On the other hand the classic data abstraction story (signatures/interfaces for structures/modules) naturally allows for selecting or optimising implementations depending on uses. There was some great work done in the early 2000s on that (see [4]) and I'm sure the state-of-the-art has moved on since [5].

[1] https://dblp.org/pid/d/SKDebray.html

[2] https://en.wikipedia.org/wiki/Self_(programming_language)

[3] http://mlton.org/

[4] https://dblp.org/pid/59/4501.html

[5] https://en.wikipedia.org/wiki/Interprocedural_optimization

mrkeen 2 hours ago [-]
They are consistency boundaries too.

> This problem is usually caused by a leaky abstraction; the ORM, or whatever database abstraction you are using, can’t anticipate that it would need to send N queries, so it can’t automatically optimize this down to a single query.

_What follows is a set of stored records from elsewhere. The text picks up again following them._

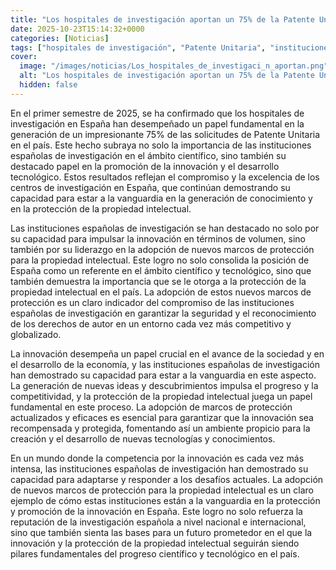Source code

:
 ```yaml
---
title: "Los hospitales de investigación aportan un 75% de la Patente Unitaria en España en el primer semestre de 2025"
date: 2025-10-23T15:14:32+0000
categories: [Noticias]
tags: ["hospitales de investigación", "Patente Unitaria", "instituciones españolas de investigación", "propiedad intelectual", "innovación", "protección", "marcos de protección."]
cover:
  image: "/images/noticias/Los_hospitales_de_investigaci_n_aportan.png"
  alt: "Los hospitales de investigación aportan un 75% de la Patente Unitaria en España en el primer semestre de 2025"
  hidden: false
---
```


En el primer semestre de 2025, se ha confirmado que los hospitales de investigación en España han desempeñado un papel fundamental en la generación de un impresionante 75% de las solicitudes de Patente Unitaria en el país. Este hecho subraya no solo la importancia de las instituciones españolas de investigación en el ámbito científico, sino también su destacado papel en la promoción de la innovación y el desarrollo tecnológico. Estos resultados reflejan el compromiso y la excelencia de los centros de investigación en España, que continúan demostrando su capacidad para estar a la vanguardia en la generación de conocimiento y en la protección de la propiedad intelectual.

Las instituciones españolas de investigación se han destacado no solo por su capacidad para impulsar la innovación en términos de volumen, sino también por su liderazgo en la adopción de nuevos marcos de protección para la propiedad intelectual. Este logro no solo consolida la posición de España como un referente en el ámbito científico y tecnológico, sino que también demuestra la importancia que se le otorga a la protección de la propiedad intelectual en el país. La adopción de estos nuevos marcos de protección es un claro indicador del compromiso de las instituciones españolas de investigación en garantizar la seguridad y el reconocimiento de los derechos de autor en un entorno cada vez más competitivo y globalizado.

La innovación desempeña un papel crucial en el avance de la sociedad y en el desarrollo de la economía, y las instituciones españolas de investigación han demostrado su capacidad para estar a la vanguardia en este aspecto. La generación de nuevas ideas y descubrimientos impulsa el progreso y la competitividad, y la protección de la propiedad intelectual juega un papel fundamental en este proceso. La adopción de marcos de protección actualizados y eficaces es esencial para garantizar que la innovación sea recompensada y protegida, fomentando así un ambiente propicio para la creación y el desarrollo de nuevas tecnologías y conocimientos.

En un mundo donde la competencia por la innovación es cada vez más intensa, las instituciones españolas de investigación han demostrado su capacidad para adaptarse y responder a los desafíos actuales. La adopción de nuevos marcos de protección para la propiedad intelectual es un claro ejemplo de cómo estas instituciones están a la vanguardia en la protección y promoción de la innovación en España. Este logro no solo refuerza la reputación de la investigación española a nivel nacional e internacional, sino que también sienta las bases para un futuro prometedor en el que la innovación y la protección de la propiedad intelectual seguirán siendo pilares fundamentales del progreso científico y tecnológico en el país.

If you do an if-statement with an ORM before doing an update-statement, the result of the if-statement is already stale before the update occurs. If you skipped the ORM and put your if-statement as a where-clause, it's less of a problem.

> However, this only works since Haskell is declarative / pure; the low-level operational semantics (like evaluation order) are abstracted away from the programmer, and as such are amenable to optimization.

What else is declarative / pure? SQL. Not ORMS.